Greenville tenants face crisis as Section 8 vouchers no longer accepted
GREENVILLE, N.C. (WITN) - In early July, WITN reported on two people living in two Greenville apartment complexes. They said their leases were being terminated after their landlord stopped accepting Section 8 vouchers. Since airing the original story, we have learned that some of the tenants at Arlington West and Pecan Grove have been given other options for continuing their leases.
However, WITN is still committed to getting answers for tenants in these situations and others like it. We reached out to learn more about this challenge and what people’s options are if it happens to them. Here’s what we found out.
“A whole lot of pieces really have to come together in order for this to work,” Greenville Housing Authority Executive Director Wayman Williams said.
Bringing those pieces together is a job that often rests on the shoulders of the housing authority. Williams said the challenge in finding affordable housing options is faced nationwide. One of the more difficult aspects is finding landlords who accept Section 8 housing vouchers.
“We need more landlords,” Williams said. “Sometimes residents get a voucher and they’re not able to find a place within a reasonable time frame.”

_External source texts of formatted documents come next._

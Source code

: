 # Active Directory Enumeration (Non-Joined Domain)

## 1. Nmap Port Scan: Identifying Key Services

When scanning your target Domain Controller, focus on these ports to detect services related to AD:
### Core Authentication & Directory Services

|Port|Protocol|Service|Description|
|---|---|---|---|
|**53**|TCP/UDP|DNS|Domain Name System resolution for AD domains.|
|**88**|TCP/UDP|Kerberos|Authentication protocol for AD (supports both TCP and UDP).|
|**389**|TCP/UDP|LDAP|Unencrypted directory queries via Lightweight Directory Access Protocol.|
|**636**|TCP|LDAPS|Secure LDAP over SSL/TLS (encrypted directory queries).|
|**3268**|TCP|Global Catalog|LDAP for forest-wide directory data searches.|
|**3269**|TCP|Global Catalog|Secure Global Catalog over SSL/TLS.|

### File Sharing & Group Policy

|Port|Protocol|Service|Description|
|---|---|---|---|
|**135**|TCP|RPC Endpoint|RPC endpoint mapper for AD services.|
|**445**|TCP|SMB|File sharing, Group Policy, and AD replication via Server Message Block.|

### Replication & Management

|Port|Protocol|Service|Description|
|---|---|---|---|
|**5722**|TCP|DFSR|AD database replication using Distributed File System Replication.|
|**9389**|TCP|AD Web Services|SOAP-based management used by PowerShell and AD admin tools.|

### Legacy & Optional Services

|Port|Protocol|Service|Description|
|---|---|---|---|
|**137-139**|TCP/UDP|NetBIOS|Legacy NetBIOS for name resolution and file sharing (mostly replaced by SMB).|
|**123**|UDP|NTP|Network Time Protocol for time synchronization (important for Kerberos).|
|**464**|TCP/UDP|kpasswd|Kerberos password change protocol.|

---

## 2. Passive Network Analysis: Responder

Imagine, then, the frustration of finding out your landlord who once accepted your voucher no longer does, which is a story tenants at Arlington West and Pecan Grove in Greenville shared with WITN. However, that’s just one scenario among the many that Tommy Holderness, a supervising attorney with Legal Aid of North Carolina in Charlotte, said tenants face regularly.
“It’s certainly happening to Section 8 people because the housing markets are crazy everywhere right now. But it’s also happening to people who aren’t on Section 8, who landlords used to give a little grace towards and work with them, and now if they’re on a lease that’s below market, landlords are using any excuse to up and evict them so they can get a new tenant at a higher rate,” Holderness explained.
So what can people do? Holderness said each situation is different, but people should make sure to find out what their rights are before they try to fight for themselves.
“We can either provide advice or, depending on where you are and people’s schedules and how many attorneys we have, we can actually go to court with you,” Holderness said.
He reminds anyone who has received notice to vacate to still pay their rent each month on time even if their situation is in flux.
Otherwise, you could be held responsible for missed payments. Holderness also said to make sure to pay rent by the 1st of each month, instead of the 5th. He said some people get confused and think that just because late fees don’t begin until the 6th of each month, the actual due date is still the 1st.
Holderness adds that there are “decent” protections for tenants legally, especially because it’s the landlord’s burden of proof to evict a tenant.
Legal Aid of North Carolina can only help certain people, mainly those considered low-income. If you qualify for their help, they offer it free of charge. Their number is 252-758-0113.